Untuk menjawab pertanyaan ini, maka kita perlu memahami sebuah kaidah fikih yang berbunyi:
اَلضَّرَرُ لَا يُزَالُ بِمِثْلِهِ
“Kemudharatan tidak dihilangkan dengan memunculkan kemudharatan yang semisal apalagi kemudharatan yang lebih parah”
Satu sisi kita tahu bahwa ada kemudharatan pada penggunaan produk yang kita boikot, tapi di sisi lain, ketika kita membuang produk tersebut, maka ada kemudharatan baru yang mengancam kita, yaitu tabdzir atau tindakan menyia-nyiakan barang, terlebih apabila barang tersebut ialah makanan. Allah berfirman dalam QS. Al-Isra [17]: 26-27,
وَءَاتِ ذَا ٱلْقُرْبَىٰ حَقَّهُۥ وَٱلْمِسْكِينَ وَٱبْنَ ٱلسَّبِيلِ وَلَا تُبَذِّرْ تَبْذِيرًا
wa āti żal-qurbā ḥaqqahụ wal-miskīna wabnas-sabīli wa lā tubażżir tabżīrā
Artinya: “Dan berikanlah kepada keluarga-keluarga yang dekat akan haknya, kepada orang miskin dan orang yang dalam perjalanan dan janganlah kamu menghambur-hamburkan (hartamu) secara boros”.

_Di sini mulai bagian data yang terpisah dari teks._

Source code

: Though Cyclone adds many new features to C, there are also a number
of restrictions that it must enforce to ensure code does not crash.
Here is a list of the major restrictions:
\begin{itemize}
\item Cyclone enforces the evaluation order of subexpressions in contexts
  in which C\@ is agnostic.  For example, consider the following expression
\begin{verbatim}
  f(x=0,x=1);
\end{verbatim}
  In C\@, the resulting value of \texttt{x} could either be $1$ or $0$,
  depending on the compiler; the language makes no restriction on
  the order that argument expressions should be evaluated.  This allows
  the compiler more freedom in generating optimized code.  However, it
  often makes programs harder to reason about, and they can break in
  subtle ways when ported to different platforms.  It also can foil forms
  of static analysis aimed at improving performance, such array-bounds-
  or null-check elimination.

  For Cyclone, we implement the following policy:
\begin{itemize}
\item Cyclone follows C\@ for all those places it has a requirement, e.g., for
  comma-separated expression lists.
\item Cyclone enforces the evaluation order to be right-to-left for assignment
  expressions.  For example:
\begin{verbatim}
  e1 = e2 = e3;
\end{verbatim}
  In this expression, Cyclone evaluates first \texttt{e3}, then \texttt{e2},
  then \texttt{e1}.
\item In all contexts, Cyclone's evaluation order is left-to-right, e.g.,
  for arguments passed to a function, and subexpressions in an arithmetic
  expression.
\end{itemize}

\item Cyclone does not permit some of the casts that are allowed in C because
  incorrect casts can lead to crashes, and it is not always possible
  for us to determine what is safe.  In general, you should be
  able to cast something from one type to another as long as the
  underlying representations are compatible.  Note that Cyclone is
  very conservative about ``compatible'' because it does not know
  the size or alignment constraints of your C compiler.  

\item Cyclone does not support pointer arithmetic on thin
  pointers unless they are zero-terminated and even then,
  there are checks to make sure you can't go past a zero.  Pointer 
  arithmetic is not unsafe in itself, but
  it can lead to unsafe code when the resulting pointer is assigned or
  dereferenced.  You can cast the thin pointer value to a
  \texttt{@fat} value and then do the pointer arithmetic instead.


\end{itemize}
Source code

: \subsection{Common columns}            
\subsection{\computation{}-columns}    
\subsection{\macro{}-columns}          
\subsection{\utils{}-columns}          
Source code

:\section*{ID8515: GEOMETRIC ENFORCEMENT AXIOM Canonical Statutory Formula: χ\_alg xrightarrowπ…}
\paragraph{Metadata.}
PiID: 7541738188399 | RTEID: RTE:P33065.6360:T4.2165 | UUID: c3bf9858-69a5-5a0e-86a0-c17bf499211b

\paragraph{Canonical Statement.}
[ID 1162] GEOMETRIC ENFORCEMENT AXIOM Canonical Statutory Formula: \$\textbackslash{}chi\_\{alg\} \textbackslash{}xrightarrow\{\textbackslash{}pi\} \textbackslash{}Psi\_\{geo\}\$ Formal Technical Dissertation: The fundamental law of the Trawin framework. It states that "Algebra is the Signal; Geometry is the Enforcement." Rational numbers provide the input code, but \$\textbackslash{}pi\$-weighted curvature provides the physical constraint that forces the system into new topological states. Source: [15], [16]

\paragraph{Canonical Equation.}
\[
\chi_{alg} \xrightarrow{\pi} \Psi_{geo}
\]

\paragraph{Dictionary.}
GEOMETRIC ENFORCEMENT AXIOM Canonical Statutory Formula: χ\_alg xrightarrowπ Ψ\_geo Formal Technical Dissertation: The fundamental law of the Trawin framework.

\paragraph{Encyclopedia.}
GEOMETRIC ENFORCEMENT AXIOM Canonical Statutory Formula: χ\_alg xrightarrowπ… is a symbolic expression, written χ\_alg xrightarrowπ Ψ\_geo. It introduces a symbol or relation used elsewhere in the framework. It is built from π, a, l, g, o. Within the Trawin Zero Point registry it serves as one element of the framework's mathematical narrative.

Larangan menyia-nyiakan harta ini pun ditegaskan oleh Rasulullah dalam sebuah hadis,
إِنَّ اللَّهَ كَرِهَ لَكُمْ ثَلاَثًا قِيلَ وَقَالَ ، وَإِضَاعَةَ الْمَالِ ، وَكَثْرَةَ السُّؤَالِ
“Sesungguhnya Allah membeci kalian karena 3 hal: “katanya-katanya” (berita dusta), menyia-nyiakan harta, dan banyak meminta.” (HR. Bukhari 1477 & Muslim 4578).
Dengan demikian, meskipun diniati sebagai ibadah, namun boikot dengan cara membuang produk orang kafir yang sudah kita beli, hukumnya adalah haram karena bisa dianggap sebagai tindakan menyia-nyiakan harta.
Pilihan yang lebih bijaksana dalam boikot sebenarnya ialah kita berhenti membeli produk-produk orang kafir, dan untuk produk yang sudah terlanjur kita miliki, sebaiknya kita konsumsi dengan baik agar jangan sampai tersia-siakan.
Demikian, semoga bermanfaat. Wallahu a’lam bi shawab.